Professor Andrew is a trusted figure in the intelligence establishment, many of whom view him as their unofficial historian. Instead of risking the Mitrokhin archives falling into the hands of a maverick, MI5 could feel quite secure that the professor provided a pair of "safe hands".

Despite brief visiting professorships abroad, Professor Andrew has rarely strayed far from Cambridge. He arrived at Corpus Christi College as an undergraduate in the early Sixties, when he married Jennifer Garratt. The couple have a son and two daughters.

After a history double first and a PhD on French foreign policy before the First World War, he gained a research fellowships at Gonville and Caius College alongside Stephen Hawking.

In 1985, he wrote Secret Service: The Making of the British Intelligence Community and in 1990 he co-wrote the first of the Gordievsky books about the KGB. Shortly afterwards he met Colonel Vasili Mitrokhin with his secret files of KGB operations from 1917.

Motivated by ideals rather than finances, defection had been on Mitrokhin's mind long before he retired in 1984. He had systematically copied thousands of files, buried them in waterproof trunks in a secret location and bided his time.

Just after the end of the Cold War, Mitrokhin approached the CIA and offered to defect but was turned down.MI6 took a different view when he approached their officers in Latvia. In December 1992 they smuggled Mitrokhin, his family, and six large trunks of files out of Russia into Britain.

MI6 handed Mitrokhin and his archive to MI5, who would have carefully debriefed the former KGB man.

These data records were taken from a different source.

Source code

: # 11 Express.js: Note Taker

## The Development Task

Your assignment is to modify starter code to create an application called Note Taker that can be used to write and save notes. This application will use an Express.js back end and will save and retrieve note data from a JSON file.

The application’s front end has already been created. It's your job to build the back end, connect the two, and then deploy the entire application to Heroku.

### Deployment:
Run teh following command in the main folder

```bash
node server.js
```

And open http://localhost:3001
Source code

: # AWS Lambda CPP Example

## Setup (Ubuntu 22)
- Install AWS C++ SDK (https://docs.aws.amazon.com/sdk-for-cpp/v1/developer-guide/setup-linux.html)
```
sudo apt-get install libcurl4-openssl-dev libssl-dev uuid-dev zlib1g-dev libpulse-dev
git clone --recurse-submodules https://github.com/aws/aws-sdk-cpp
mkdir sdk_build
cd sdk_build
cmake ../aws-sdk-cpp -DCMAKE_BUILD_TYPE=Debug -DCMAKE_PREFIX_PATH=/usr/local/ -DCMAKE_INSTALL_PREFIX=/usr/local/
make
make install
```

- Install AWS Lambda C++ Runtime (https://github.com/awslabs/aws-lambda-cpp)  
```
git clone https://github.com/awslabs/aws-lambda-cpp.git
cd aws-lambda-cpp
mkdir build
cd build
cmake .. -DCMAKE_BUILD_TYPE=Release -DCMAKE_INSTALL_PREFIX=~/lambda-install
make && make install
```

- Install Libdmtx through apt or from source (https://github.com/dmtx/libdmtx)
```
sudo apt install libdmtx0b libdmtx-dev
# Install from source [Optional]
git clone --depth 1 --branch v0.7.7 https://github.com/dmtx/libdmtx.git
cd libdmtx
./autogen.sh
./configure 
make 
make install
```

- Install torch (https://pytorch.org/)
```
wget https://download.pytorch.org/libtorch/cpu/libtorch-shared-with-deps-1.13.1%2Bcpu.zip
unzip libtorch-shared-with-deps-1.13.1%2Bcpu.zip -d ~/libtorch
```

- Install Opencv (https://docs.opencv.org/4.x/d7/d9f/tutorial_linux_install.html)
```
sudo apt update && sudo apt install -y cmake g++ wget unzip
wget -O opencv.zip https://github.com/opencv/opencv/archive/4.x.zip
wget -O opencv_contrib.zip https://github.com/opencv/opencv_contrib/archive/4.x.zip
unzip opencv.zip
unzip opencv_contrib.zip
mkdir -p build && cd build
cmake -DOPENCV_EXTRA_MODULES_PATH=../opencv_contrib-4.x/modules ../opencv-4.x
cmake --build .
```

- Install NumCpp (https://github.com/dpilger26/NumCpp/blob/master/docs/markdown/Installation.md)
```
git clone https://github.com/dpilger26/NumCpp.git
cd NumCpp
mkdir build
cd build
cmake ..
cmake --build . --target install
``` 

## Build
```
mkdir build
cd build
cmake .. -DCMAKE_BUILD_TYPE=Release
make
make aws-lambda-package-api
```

An analysis of the material found it capable of demonstrating the strengths and weaknesses of Western intelligence and counter intelligence over 60 years.

In the mid 1990s British intelligence decided that their "coup" should be made public and introduced Mitrokhin to Professor Christopher Andrew.

MI5's lack of action over the Mitrokhin archive - not passing a summary to the Conservative Home Secretary - suggests that they did not grasp the impact the material would have.

Professor Andrew did. Yesterday some insiders said that the choice of Andrew was symptomatic of the disregard for freedom of information that still abounds within the secret services. They complained that the archives should have been placed in the public record office for all to see.

Instead they were channelled through one man, a trusted insider who sits on a goldmine of intelligence history.